Shah Jahan had reined in briefly to see the effect of the musket shots. Now as he pushed on again his bodyguard and Ashok Singh’s Rajputs were around him. Together they were gaining fast on the Bijapurans when about a dozen of the hindmost wheeled their horses to turn back and attack their pursuers – clearly prepared to sacrifice themselves to save their comrades. Sacrifice themselves they certainly would, but no one else would escape either, thought Shah Jahan grimly as, drawing his sword, he prepared to meet the rebels, now only yards away.

The first of them – no more than a youth – crashed into the front rank of Shah Jahan’s bodyguard. He got in only one stroke of his sword, cutting into the muscular arm of a bearded Rajput, before being swallowed up by the charge of Shah Jahan’s men and knocked from his horse to die crushed beneath their onrushing hooves. His fellows fared little better. Only one succeeded in unhorsing a member of the bodyguard before he was himself spitted by a Rajput lance and carried out of his saddle. Soon Shah Jahan’s riders were beyond the melee and gathering speed once more, leaving crumpled bodies and riderless horses in their wake.

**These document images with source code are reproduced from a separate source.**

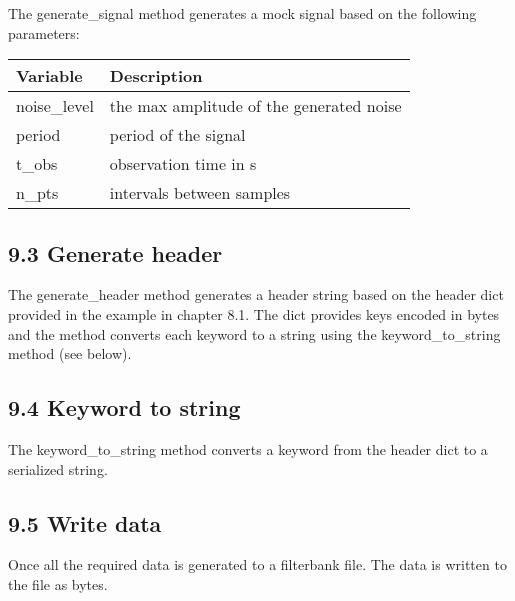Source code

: \documentclass[]{article}
\begin{document}
The generate\_signal method generates a mock signal based on the
following parameters:

\begin{longtable}[]{@{}ll@{}}
\toprule
Variable & Description\tabularnewline
\midrule
\endhead
noise\_level & the max amplitude of the generated noise\tabularnewline
period & period of the signal\tabularnewline
t\_obs & observation time in s\tabularnewline
n\_pts & intervals between samples\tabularnewline
\bottomrule
\end{longtable}

\subsection{9.3 Generate header}\label{generate-header}

The generate\_header method generates a header string based on the
header dict provided in the example in chapter 8.1. The dict provides
keys encoded in bytes and the method converts each keyword to a string
using the keyword\_to\_string method (see below).

\subsection{9.4 Keyword to string}\label{keyword-to-string}

The keyword\_to\_string method converts a keyword from the header dict
to a serialized string.

\subsection{9.5 Write data}\label{write-data}

Once all the required data is generated to a filterbank file. The data
is written to the file as bytes.
\end{document}
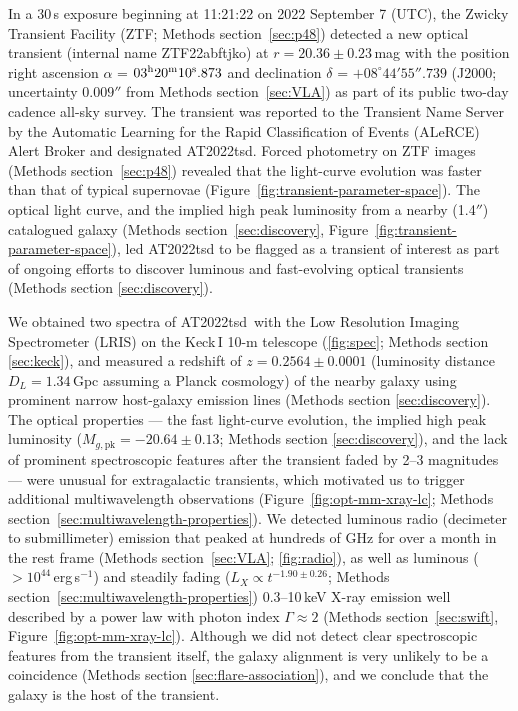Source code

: \documentclass{nature_plusfigure}
\newcommand{\at}{AT2022tsd}
\begin{document}
In a 30\,s exposure beginning at 11:21:22 on 2022 September 7 (UTC), the Zwicky Transient Facility (ZTF; Methods section~\ref{sec:p48}) detected a new optical transient (internal name ZTF22abftjko) at $r=20.36\pm0.23\,$mag with the position right ascension $\alpha$ = $03^{\rm{h}}20^{\rm{m}}10^{\rm{s}}.873$ and declination $\delta$ = $+08^{\circ} 44' 55''.739$ 
(J2000; uncertainty $0.009''$ from Methods section~\ref{sec:VLA}) as part of its public two-day cadence all-sky survey.
The transient was reported\cite{Munoz-Arancibia2022} to the Transient Name Server by the Automatic Learning for the Rapid Classification of Events (ALeRCE) Alert Broker\cite{Forster2021} and designated AT2022tsd.
Forced photometry on ZTF images (Methods section~\ref{sec:p48}) revealed that the light-curve evolution was faster than that of typical supernovae (Figure~\ref{fig:transient-parameter-space}).
The optical light curve, and the implied high peak luminosity from a nearby (1.4$''$) catalogued galaxy (Methods section~\ref{sec:discovery}, Figure~\ref{fig:transient-parameter-space}), led AT2022tsd to be flagged as a transient of interest as part of ongoing efforts to discover luminous and fast-evolving optical transients (Methods section \ref{sec:discovery}).

We obtained two spectra of \at\ with the Low Resolution Imaging Spectrometer (LRIS) on the Keck\,I 10-m telescope (\ref{fig:spec}; Methods section \ref{sec:keck}), and measured\cite{Ho2022_Astronote_Keck} a redshift of $z=0.2564\pm0.0001$ (luminosity distance $D_L=1.34\,$Gpc assuming a Planck cosmology\cite{Planck2020}) of the nearby galaxy using prominent narrow host-galaxy emission lines (Methods section \ref{sec:discovery}). 
The optical properties --- the fast light-curve evolution, the implied high peak luminosity ($M_{g,\mathrm{pk}}=-20.64\pm0.13$; Methods section \ref{sec:discovery}), and the lack of prominent spectroscopic features after the transient faded by 2--3 magnitudes --- were unusual for extragalactic transients, which motivated us to trigger additional multiwavelength observations (Figure~\ref{fig:opt-mm-xray-lc}; Methods section~\ref{sec:multiwavelength-properties}).
We detected luminous radio (decimeter\cite{Ho2022Astronote_radio} to submillimeter) emission that peaked at hundreds of GHz for over a month in the rest frame (Methods section~\ref{sec:VLA}; \ref{fig:radio}),
as well as luminous ($>10^{44}\,$erg\,s$^{-1}$) and steadily fading ($L_X\propto t^{-1.90\pm0.26}$; Methods section~\ref{sec:multiwavelength-properties}) 0.3--10\,keV X-ray emission\cite{Schulze2022Astronote_xray} well described by a power law with photon index $\Gamma\approx2$ (Methods section~\ref{sec:swift}, Figure~\ref{fig:opt-mm-xray-lc}).
Although we did not detect clear spectroscopic features from the transient itself, the galaxy alignment is very unlikely to be a coincidence (Methods section \ref{sec:flare-association}), and we conclude that the galaxy is the host of the transient.
\end{document}
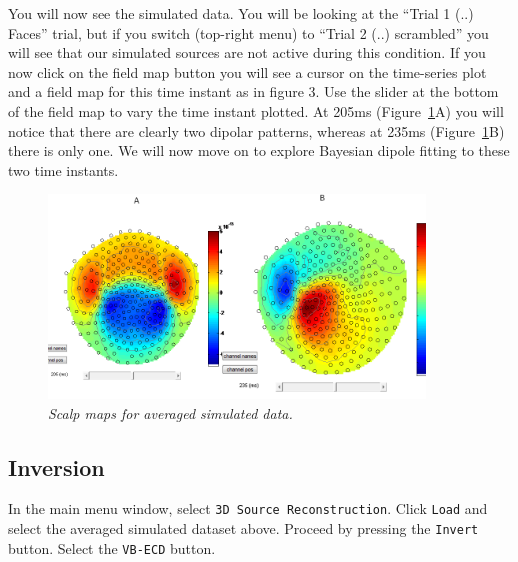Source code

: You will now see the simulated data. You will be looking at the ``Trial 1 (..) Faces'' trial,  but if you switch (top-right menu) to ``Trial 2 (..) scrambled'' you will see that our simulated sources are not active during this condition.  If you now click on the field map button you will see a cursor on the time-series plot and a field map for this time instant as in figure 3. Use the slider at the bottom of the field map to vary the time instant plotted. At 205ms (Figure~\ref{meg_sloc:fig:14}A) you will notice that there are clearly two dipolar patterns, whereas at 235ms (Figure~\ref{meg_sloc:fig:14}B) there is only one.
We will now move on to explore Bayesian dipole fitting to these two time instants.

\begin{figure}
\begin{center}
\includegraphics[width=100mm]{meg_sloc/slide14}
\caption{\em Scalp maps for averaged simulated data.\label{meg_sloc:fig:14}}
\end{center}
\end{figure}

\subsection{Inversion}
In the main menu window, select \texttt{3D Source Reconstruction}. Click \texttt{Load} and select the averaged simulated dataset above.
Proceed by pressing the \texttt{Invert} button. Select the \texttt{VB-ECD} button.

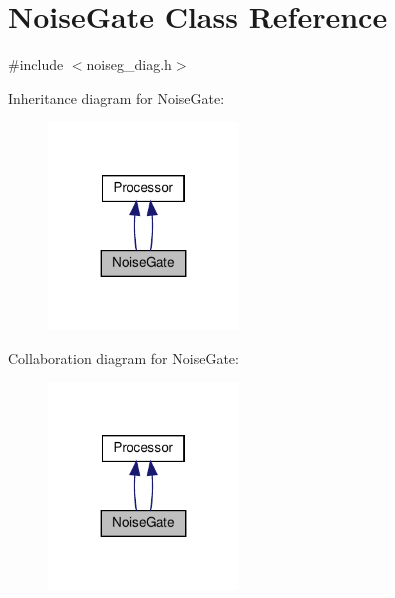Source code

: \hypertarget{classNoiseGate}{}\section{Noise\+Gate Class Reference}
\label{classNoiseGate}


{\ttfamily \#include $<$noiseg\+\_\+diag.\+h$>$}



Inheritance diagram for Noise\+Gate\+:\nopagebreak
\begin{figure}[H]
\begin{center}
\leavevmode
\includegraphics[width=143pt]{classNoiseGate__inherit__graph}
\end{center}
\end{figure}


Collaboration diagram for Noise\+Gate\+:\nopagebreak
\begin{figure}[H]
\begin{center}
\leavevmode
\includegraphics[width=143pt]{classNoiseGate__coll__graph}
\end{center}
\end{figure}
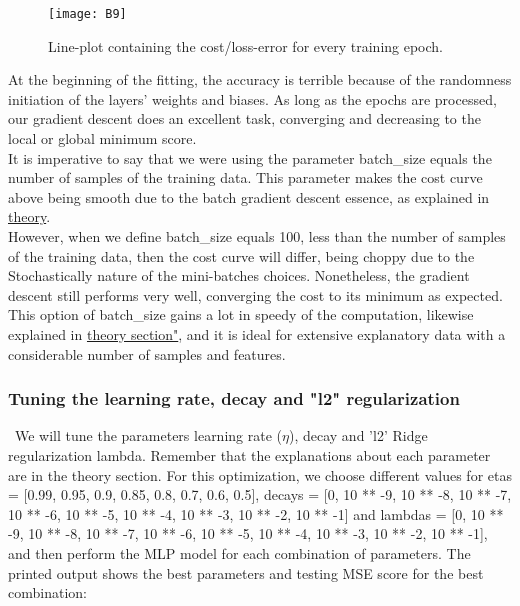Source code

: \begin{figure}[H]
\label{fig:B6}
\centering
\texttt{[image: B9]}
\caption{Line-plot containing the cost/loss-error for every training epoch.}
\end{figure}

At the beginning of the fitting, the accuracy is terrible because of the randomness initiation of the layers' weights and biases. As long as the epochs are processed, our gradient descent does an excellent task, converging and decreasing to the local or global minimum score.\\

It is imperative to say that we were using the parameter batch\_size equals the number of samples of the training data. This parameter makes the cost curve above being smooth due to the batch gradient descent essence, as explained in \hyperref[chap:Mini-batch Stochastic Gradient Decedent]{theory}.\\

However, when we define batch\_size equals 100, less than the number of samples of the training data, then the cost curve will differ, being choppy due to the Stochastically nature of the mini-batches choices. Nonetheless, the gradient descent still performs very well, converging the cost to its minimum as expected. This option of batch\_size gains a lot in speedy of the computation, likewise explained in \hyperref[chap:Mini-batch Stochastic Gradient Decedent]{theory section"}, and it is ideal for extensive explanatory data with a considerable number of samples and features.

\subsubsection{Tuning the learning rate, decay and "l2" regularization}
\label{chap:Tuning the learning rate, decay and "l2" regularization}

\quad \, We will tune the parameters learning rate ($\eta$), decay and 'l2' Ridge regularization lambda. Remember that the explanations about each parameter are in the theory section. For this optimization, we choose different values for etas = [0.99, 0.95, 0.9, 0.85, 0.8, 0.7, 0.6, 0.5], decays = [0, 10 ** -9, 10 ** -8, 10 ** -7, 10 ** -6, 10 ** -5, 10 ** -4, 10 ** -3, 10 ** -2, 10 ** -1] and lambdas = [0, 10 ** -9, 10 ** -8, 10 ** -7, 10 ** -6, 10 ** -5, 10 ** -4, 10 ** -3, 10 ** -2, 10 ** -1], and then perform the MLP model for each combination of parameters. The printed output shows the best parameters and testing MSE score for the best combination:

Within five minutes they were up again with the remainder of the Bijapuran horsemen who were galloping along the rutted riverbed. Suddenly, as if as one and clearly in response to a shouted order, the whole Bijapuran column, still over fifty strong, reined in and threw down their weapons.

‘Take care. Don’t approach them too closely in case it’s another trick,’ shouted Shah Jahan.

A tall Bijapuran horseman wearing a cloak of gold cloth rode through their ranks, dismounted and prostrated himself. ‘We surrender, Majesty. We accept your offer to let us live.’

‘What?’ shouted Shah Jahan. ‘You expect my offer to stand after you have ridden down women and children and caused the death of some of my own men? You had the chance to live but you forfeited it by your brutal behaviour. You and your officers will die. Your men will be sold into slavery.’